The system works best when a separate server is used to host the MySQL database. In the event of unauthorised access to the database server, the data would not be readable without the keys.

This also improves the security around backups. Whether a Zenario backup is used, or a direct mysqldump file, the SQL file that is saved or downloaded will contain field-level encrypted data. So in the event of even a local data breach on the part of an administrator, the data would be unreadable without access to the keys.

Tougher administrator logins

By adding a couple of options in the zenario_custom/site_description.yaml file it is possible to enable two new security features:

  • 2FA, or two-factor authentication
  • capthca.

2FA appears if the administrator makes a successful login, but he doesn't have a cookie from an earlier login, or if he is at a new IP address. When the condition is detected, Zenario sends a temporary code to the administrator via their email address, which must be entered in order to complete the login.

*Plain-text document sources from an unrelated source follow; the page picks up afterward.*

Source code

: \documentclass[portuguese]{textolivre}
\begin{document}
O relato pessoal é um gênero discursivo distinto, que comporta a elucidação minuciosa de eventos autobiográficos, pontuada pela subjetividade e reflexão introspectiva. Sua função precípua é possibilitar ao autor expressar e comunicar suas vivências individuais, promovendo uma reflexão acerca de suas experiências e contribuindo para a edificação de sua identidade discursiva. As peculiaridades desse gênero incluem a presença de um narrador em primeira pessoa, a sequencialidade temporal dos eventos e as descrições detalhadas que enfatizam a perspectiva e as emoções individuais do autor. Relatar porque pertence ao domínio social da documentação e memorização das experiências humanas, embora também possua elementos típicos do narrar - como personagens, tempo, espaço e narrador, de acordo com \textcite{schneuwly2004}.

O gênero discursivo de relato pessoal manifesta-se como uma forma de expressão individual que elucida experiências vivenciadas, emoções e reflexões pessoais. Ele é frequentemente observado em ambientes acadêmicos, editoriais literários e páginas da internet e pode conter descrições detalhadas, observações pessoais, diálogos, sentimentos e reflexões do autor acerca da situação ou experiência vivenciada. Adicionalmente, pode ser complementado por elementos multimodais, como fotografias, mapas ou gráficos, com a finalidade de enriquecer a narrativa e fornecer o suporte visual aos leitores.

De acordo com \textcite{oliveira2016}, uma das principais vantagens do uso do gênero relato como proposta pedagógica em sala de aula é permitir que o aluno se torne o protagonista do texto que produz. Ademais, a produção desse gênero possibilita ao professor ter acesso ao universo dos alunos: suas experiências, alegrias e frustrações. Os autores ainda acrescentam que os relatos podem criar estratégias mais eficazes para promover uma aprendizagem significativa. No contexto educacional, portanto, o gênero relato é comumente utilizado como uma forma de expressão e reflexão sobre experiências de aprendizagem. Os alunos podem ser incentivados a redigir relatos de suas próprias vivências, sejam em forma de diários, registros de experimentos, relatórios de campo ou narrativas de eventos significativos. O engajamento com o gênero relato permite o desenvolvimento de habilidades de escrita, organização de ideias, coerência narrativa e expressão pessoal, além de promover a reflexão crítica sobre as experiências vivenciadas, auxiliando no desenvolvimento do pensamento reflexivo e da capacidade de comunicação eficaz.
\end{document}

A captcha is now available on the administrator login screen, to combat bots making repetitive login attempts. 

If you have an earlier copy of Zenario, your site_description file will be lacking the required options. Have a look at the standard file template at zenario/api/sample_site_descriptions/probusiness/site_description.yaml and copy the relevant lines into zenario_custom, enabling the "2fa" and "captcha" options you require.

Expired administrator accounts

Ever had an employee leave, and you didn't remember to delete their access to company data?

Zenario now warns you if there are administrator accounts that have not logged in for more than a few weeks. So it's now rather harder to forget to remove accounts of people who have left, and who no longer should have access to data.